Checking newlines in regex expressions
evolutionoftheuniverse opened this issue · 2 comments
evolutionoftheuniverse commented
During #13 I see that in extractors.py some newlines (for code readability) in regex expressions are problematic.
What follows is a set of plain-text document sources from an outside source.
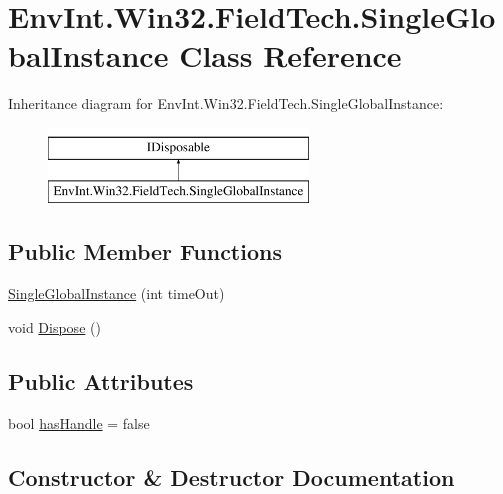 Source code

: \hypertarget{class_env_int_1_1_win32_1_1_field_tech_1_1_single_global_instance}{}\section{Env\+Int.\+Win32.\+Field\+Tech.\+Single\+Global\+Instance Class Reference}
\label{class_env_int_1_1_win32_1_1_field_tech_1_1_single_global_instance}
Inheritance diagram for Env\+Int.\+Win32.\+Field\+Tech.\+Single\+Global\+Instance\+:\begin{figure}[H]
\begin{center}
\leavevmode
\includegraphics[height=2.000000cm]{class_env_int_1_1_win32_1_1_field_tech_1_1_single_global_instance}
\end{center}
\end{figure}
\subsection*{Public Member Functions}
\begin{DoxyCompactItemize}
\item 
\hyperlink{class_env_int_1_1_win32_1_1_field_tech_1_1_single_global_instance_a45adbc294f291ced776088868243d5d4}{Single\+Global\+Instance} (int time\+Out)
\item 
void \hyperlink{class_env_int_1_1_win32_1_1_field_tech_1_1_single_global_instance_a0d52402cc2ea5700437b5d65c7c71fbe}{Dispose} ()
\end{DoxyCompactItemize}
\subsection*{Public Attributes}
\begin{DoxyCompactItemize}
\item 
bool \hyperlink{class_env_int_1_1_win32_1_1_field_tech_1_1_single_global_instance_afca77fc8ac39ba502474590299339726}{has\+Handle} = false
\end{DoxyCompactItemize}


\subsection{Constructor \& Destructor Documentation}
\hypertarget{class_env_int_1_1_win32_1_1_field_tech_1_1_single_global_instance_a45adbc294f291ced776088868243d5d4}{}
Better to check and test those.
evolutionoftheuniverse commented
The lines I mention are
AMERICAN_ENGLISH = re.compile(r'''(January|February|March|April|May|June|July|
August|September|October|November|December|Jan|Feb|Mar|Apr|Jun|Jul|Aug|Sep|Oct|
Nov|Dec|Januar|Jänner|Februar|Feber|März|April|Mai|Juni|Juli|August|September|
Oktober|November|Dezember|Ocak|Şubat|Mart|Nisan|Mayıs|Haziran|Temmuz|Ağustos|
Eylül|Ekim|Kasım|Aralık|Oca|Şub|Mar|Nis|May|Haz|Tem|Ağu|Eyl|
Eki|Kas|Ara) ([0-9]{1,2})(st|nd|rd|th)?,? ([0-9]{4})''')
BRITISH_ENGLISH = re.compile(r'''([0-9]{1,2})(st|nd|rd|th)? (of )?(January|
February|March|April|May|June|July|August|September|October|November|December|
Jan|Feb|Mar|Apr|Jun|Jul|Aug|Sep|Oct|Nov|Dec|Januar|Jänner|Februar|Feber|
März|April|Mai|Juni|Juli|August|September|Oktober|November|
Dezember|Ocak|Şubat|Mart|Nisan|Mayıs|Haziran|Temmuz|Ağustos|
Eylül|Ekim|Kasım|Aralık|Oca|Şub|Mar|Nis|May|Haz|Tem|Ağu|Eyl|
Eki|Kas|Ara),? ([0-9]{4})''')
GENERAL_TEXTSEARCH = re.compile(r'''January|February|March|April|May|June|July|
August|September|October|November|December|Jan|Feb|Mar|Apr|Jun|Jul|Aug|Sep|Oct|
Nov|Dec|Januar|Jänner|Februar|Feber|März|April|Mai|Juni|Juli|August|September|
Oktober|November|Dezember|Ocak|Şubat|Mart|Nisan|Mayıs|Haziran|Temmuz|Ağustos|
Eylül|Ekim|Kasım|Aralık|Oca|Şub|Mar|Nis|May|Haz|Tem|Ağu|Eyl|Eki|Kas|Ara''')
adbar commented
Code refactored and checked, everything ok.